# Benchmarks - Hyper-posterior distributions

**Main considerations when implementing hyper-post**
* For now, we only focus on making the previous implementation work with our new kernels.
* This implementation will not take the grid into account at first


---
## Setup

In [1]:
# Standard library
import os

os.environ['JAX_ENABLE_X64'] = "True"

In [2]:
# Third party
import jax
from jax import jit, vmap
from jax.tree_util import register_pytree_node_class
from jax import numpy as jnp
from jax.scipy.linalg import cho_factor, cho_solve
from jax import lax

import numpy as np
import pandas as pd

In [3]:
# Local
from MagmaClustPy.kernels import RBFKernel
from MagmaClustPy.utils import generate_dummy_db, preprocess_db
from MagmaClustPy.hyperpost import hyperpost

In [4]:
# Config
key = jax.random.PRNGKey(0)
M = 50  # Number of sequences
MIN_N = 10  # Minimum sequence length
MAX_N = 100  # Maximum sequence length
grid = jnp.arange(-200., 200, 1)  # Grid to pick inputs from

---
## Data

In [5]:
db = generate_dummy_db(M, MIN_N, MAX_N, grid, key)
db

Unnamed: 0,ID,Input,Output
0,0,8.0,-0.957674
1,0,44.0,2.742172
2,0,189.0,-4.571886
3,0,-29.0,0.661192
4,0,82.0,-2.854472
...,...,...,...
2706,49,153.0,-1.899048
2707,49,28.0,3.695970
2708,49,58.0,-4.940126
2709,49,-71.0,2.483545


In [6]:
#common_input = False
#common_hp = True
#db = pd.read_csv(f"./dummy_datasets/medium_{'common_input' if common_input else 'distinct_input'}_{'common_hp' if common_hp else 'distinct_hp'}.csv")

In [7]:
all_inputs, padded_inputs, padded_outputs, masks = preprocess_db(db)
all_inputs.shape, padded_inputs.shape

((398,), (50, 398))

---
## Current implementation

In [8]:
# Jitted, specialized functions
@jit
def hyperpost_common_input_common_hp(outputs, prior_mean, mean_cov_L, mean_cov_inv, task_cov, inputs_to_grid=None,nugget=jnp.array(1e-10)):
	eye = jnp.eye(task_cov.shape[-1])

	# Compute task covariance and its Cholesky factor
	task_cov_L, _ = cho_factor(task_cov + eye * nugget, lower=True)
	task_cov_inv = cho_solve((task_cov_L, True), eye)
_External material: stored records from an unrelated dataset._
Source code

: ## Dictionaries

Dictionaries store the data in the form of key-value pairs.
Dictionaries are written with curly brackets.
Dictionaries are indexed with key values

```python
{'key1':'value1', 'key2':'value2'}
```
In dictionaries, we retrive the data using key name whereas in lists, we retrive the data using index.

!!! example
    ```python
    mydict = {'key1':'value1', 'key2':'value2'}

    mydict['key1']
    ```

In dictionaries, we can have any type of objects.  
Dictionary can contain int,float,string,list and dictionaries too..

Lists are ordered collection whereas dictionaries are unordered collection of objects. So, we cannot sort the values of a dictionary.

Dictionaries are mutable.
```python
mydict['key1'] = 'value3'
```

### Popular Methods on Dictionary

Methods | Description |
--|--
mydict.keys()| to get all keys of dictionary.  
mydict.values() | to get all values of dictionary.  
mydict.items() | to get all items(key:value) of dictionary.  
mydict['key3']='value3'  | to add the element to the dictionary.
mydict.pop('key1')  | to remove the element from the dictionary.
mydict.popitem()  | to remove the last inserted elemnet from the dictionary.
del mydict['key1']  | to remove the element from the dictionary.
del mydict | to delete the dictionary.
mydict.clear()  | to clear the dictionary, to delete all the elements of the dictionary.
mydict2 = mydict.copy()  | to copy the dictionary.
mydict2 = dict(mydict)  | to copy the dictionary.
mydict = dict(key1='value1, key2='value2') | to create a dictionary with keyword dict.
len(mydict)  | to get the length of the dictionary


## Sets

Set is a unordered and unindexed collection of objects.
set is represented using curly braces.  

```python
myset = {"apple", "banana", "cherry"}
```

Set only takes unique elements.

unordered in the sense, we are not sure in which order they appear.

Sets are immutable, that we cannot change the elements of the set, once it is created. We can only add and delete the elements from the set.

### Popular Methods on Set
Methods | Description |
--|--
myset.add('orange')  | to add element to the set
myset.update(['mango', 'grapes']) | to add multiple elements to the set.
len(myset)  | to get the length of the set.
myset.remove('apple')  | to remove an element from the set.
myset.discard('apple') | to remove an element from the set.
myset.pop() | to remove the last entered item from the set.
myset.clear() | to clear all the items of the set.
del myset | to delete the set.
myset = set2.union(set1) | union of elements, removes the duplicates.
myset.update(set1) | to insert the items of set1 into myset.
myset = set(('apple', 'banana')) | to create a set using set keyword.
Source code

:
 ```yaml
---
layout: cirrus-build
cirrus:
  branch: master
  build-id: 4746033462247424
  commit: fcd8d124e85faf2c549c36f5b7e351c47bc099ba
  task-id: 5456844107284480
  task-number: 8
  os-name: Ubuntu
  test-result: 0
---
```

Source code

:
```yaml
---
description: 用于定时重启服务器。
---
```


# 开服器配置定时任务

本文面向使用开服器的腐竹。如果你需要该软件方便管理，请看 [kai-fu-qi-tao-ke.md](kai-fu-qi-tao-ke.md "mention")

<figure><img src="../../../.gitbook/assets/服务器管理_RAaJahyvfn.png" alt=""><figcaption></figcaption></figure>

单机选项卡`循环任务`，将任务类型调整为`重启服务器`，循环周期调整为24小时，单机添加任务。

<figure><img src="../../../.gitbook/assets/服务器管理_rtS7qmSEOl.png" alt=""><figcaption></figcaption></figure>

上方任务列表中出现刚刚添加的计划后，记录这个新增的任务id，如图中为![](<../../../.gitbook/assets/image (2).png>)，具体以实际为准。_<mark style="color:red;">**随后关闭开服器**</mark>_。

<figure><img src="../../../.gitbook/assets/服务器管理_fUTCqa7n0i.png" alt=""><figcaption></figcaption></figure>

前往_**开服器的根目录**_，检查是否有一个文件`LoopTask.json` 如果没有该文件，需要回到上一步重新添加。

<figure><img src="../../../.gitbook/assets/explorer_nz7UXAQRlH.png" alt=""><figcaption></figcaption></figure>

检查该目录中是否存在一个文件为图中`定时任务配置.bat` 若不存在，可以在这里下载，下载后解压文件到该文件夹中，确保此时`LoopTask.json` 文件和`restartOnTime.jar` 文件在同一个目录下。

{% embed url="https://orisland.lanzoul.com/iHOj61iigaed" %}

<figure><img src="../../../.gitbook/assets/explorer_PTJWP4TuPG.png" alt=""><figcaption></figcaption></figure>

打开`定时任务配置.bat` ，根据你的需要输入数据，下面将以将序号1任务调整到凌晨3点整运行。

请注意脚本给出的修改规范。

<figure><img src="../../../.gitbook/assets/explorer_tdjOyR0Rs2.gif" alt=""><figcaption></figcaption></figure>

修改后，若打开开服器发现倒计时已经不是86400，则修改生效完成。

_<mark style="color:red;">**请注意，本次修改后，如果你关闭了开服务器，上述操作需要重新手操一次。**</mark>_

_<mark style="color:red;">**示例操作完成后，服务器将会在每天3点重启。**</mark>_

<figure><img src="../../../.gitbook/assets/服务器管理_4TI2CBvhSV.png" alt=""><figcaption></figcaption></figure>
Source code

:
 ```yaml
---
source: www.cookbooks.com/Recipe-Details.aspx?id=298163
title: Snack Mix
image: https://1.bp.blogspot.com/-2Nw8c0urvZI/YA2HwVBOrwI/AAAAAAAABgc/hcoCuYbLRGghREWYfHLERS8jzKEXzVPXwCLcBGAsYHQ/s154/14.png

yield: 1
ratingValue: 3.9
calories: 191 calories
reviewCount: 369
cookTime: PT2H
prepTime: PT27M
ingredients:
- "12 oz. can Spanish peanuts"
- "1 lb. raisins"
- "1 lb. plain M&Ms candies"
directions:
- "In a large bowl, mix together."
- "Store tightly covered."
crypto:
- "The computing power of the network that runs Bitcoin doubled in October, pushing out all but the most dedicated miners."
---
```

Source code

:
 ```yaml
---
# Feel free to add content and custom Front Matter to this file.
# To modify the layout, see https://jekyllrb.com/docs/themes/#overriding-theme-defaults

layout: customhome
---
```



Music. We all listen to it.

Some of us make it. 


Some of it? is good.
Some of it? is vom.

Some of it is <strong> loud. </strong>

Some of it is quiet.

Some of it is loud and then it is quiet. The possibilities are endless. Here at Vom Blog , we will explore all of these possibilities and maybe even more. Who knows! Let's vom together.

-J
	if inputs_to_grid is not None:
		task_cov_inv = jnp.zeros_like(mean_cov_inv).at[jnp.ix_(inputs_to_grid, inputs_to_grid)].set(task_cov_inv)

	# All tasks share same inputs and hyper-parameters, so their inverse covs are the same and we can compute one and multiply rather than compute all and sum
	post_cov_inv, _ = cho_factor(mean_cov_inv + len(outputs) * task_cov_inv, lower=True)
	post_cov = cho_solve((post_cov_inv, True), eye)

	# Compute posterior mean
	weighted_prior_mean = cho_solve((mean_cov_L, True), prior_mean)
	weighted_tasks = cho_solve((task_cov_L, True), outputs.sum(axis=0))

	if inputs_to_grid is not None:
		weighted_tasks = jnp.zeros_like(prior_mean).at[inputs_to_grid].set(weighted_tasks)

	post_mean = cho_solve((post_cov_inv, True), weighted_prior_mean + weighted_tasks)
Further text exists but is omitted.